**EXERCISE OBJECTIVE:**
In the entries below, the word "that" appears on some lines. Copy each of those lines.

**PROVIDED DATA:**
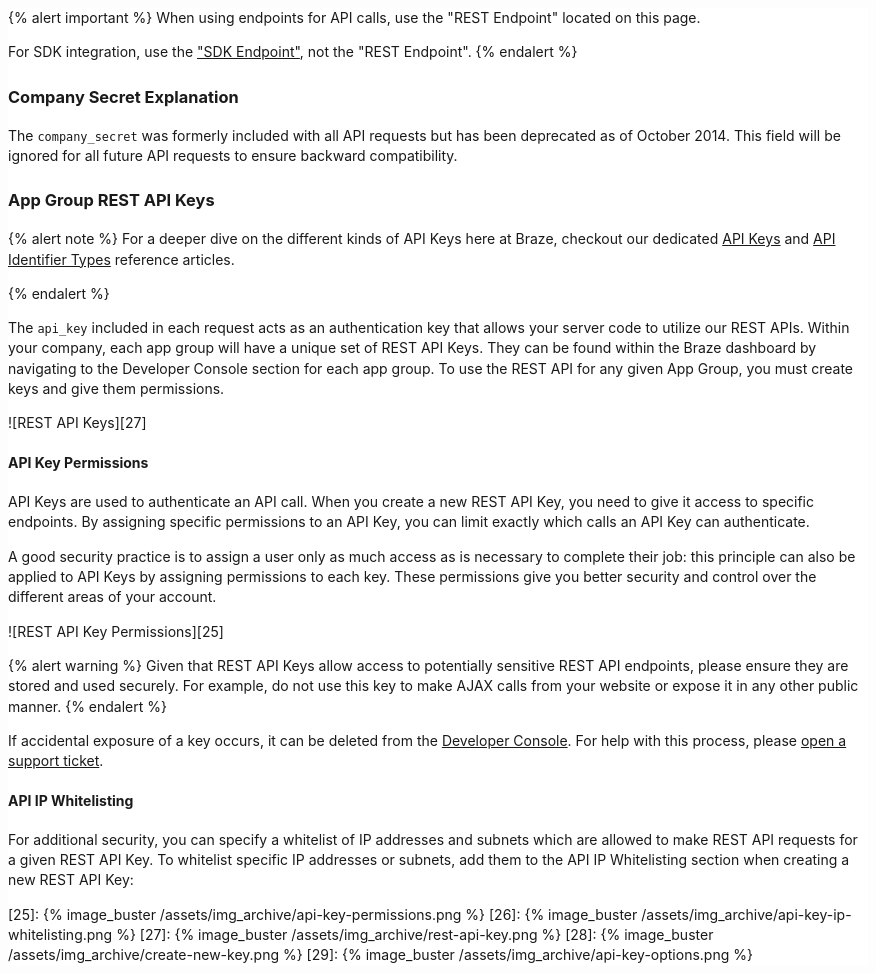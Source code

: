 {% alert important %}
When using endpoints for API calls, use the "REST Endpoint" located on this page.

For SDK integration, use the ["SDK Endpoint"]({{site.baseurl}}/user_guide/administrative/access_braze/sdk_endpoints/), not the "REST Endpoint".
{% endalert %}

### Company Secret Explanation

The `company_secret` was formerly included with all API requests but has been deprecated as of October 2014. This field will be ignored for all future API requests to ensure backward compatibility.

### App Group REST API Keys

{% alert note %}
For a deeper dive on the different kinds of API Keys here at Braze, checkout our dedicated <a href="{{site.baseurl}}/api/api_key/">API Keys</a> and <a href="{{site.baseurl}}/api/identifier_types/">API Identifier Types</a> reference articles.

{% endalert %}

The `api_key` included in each request acts as an authentication key that allows your server code to utilize our REST APIs. Within your company, each app group will have a unique set of REST API Keys. They can be found within the Braze dashboard by navigating to the Developer Console section for each app group. To use the REST API for any given App Group, you must create keys and give them permissions.

![REST API Keys][27]

#### API Key Permissions

API Keys are used to authenticate an API call. When you create a new REST API Key, you need to give it access to specific endpoints. By assigning specific permissions to an API Key, you can limit exactly which calls an API Key can authenticate.

A good security practice is to assign a user only as much access as is necessary to complete their job: this principle can also be applied to API Keys by assigning permissions to each key. These permissions give you better security and control over the different areas of your account.

![REST API Key Permissions][25]

{% alert warning %}
Given that REST API Keys allow access to potentially sensitive REST API endpoints, please ensure they are stored and used securely. For example, do not use this key to make AJAX calls from your website or expose it in any other public manner.
{% endalert %}

If accidental exposure of a key occurs, it can be deleted from the [Developer Console][8]. For help with this process, please [open a support ticket][support].

#### API IP Whitelisting

For additional security, you can specify a whitelist of IP addresses and subnets which are allowed to make REST API requests for a given REST API Key. To whitelist specific IP addresses or subnets, add them to the API IP Whitelisting section when creating a new REST API Key:


[1]: https://en.wikipedia.org/wiki/UTF-8
[7]: {{site.baseurl}}/developer_guide/rest_api/messaging/#connected-audience-object
[8]: https://dashboard-01.braze.com/app_settings/developer_console/ "Developer Console"
[9]: {{site.baseurl}}/developer_guide/platform_integration_guides/ios/analytics/setting_user_ids/
[10]: {{site.baseurl}}/developer_guide/platform_integration_guides/android/analytics/setting_user_ids/
[13]: {{site.baseurl}}/developer_guide/platform_integration_guides/windows_universal/analytics/setting_user_ids/#setting-user-ids
[support]: {{site.baseurl}}/support_contact/
[25]: {% image_buster /assets/img_archive/api-key-permissions.png %}
[26]: {% image_buster /assets/img_archive/api-key-ip-whitelisting.png %}
[27]: {% image_buster /assets/img_archive/rest-api-key.png %}
[28]: {% image_buster /assets/img_archive/create-new-key.png %}
[29]: {% image_buster /assets/img_archive/api-key-options.png %}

**EXERCISE OUTPUT:**
The `api_key` included in each request acts as an authentication key that allows your server code to utilize our REST APIs. Within your company, each app group will have a unique set of REST API Keys. They can be found within the Braze dashboard by navigating to the Developer Console section for each app group. To use the REST API for any given App Group, you must create keys and give them permissions.
Given that REST API Keys allow access to potentially sensitive REST API endpoints, please ensure they are stored and used securely. For example, do not use this key to make AJAX calls from your website or expose it in any other public manner.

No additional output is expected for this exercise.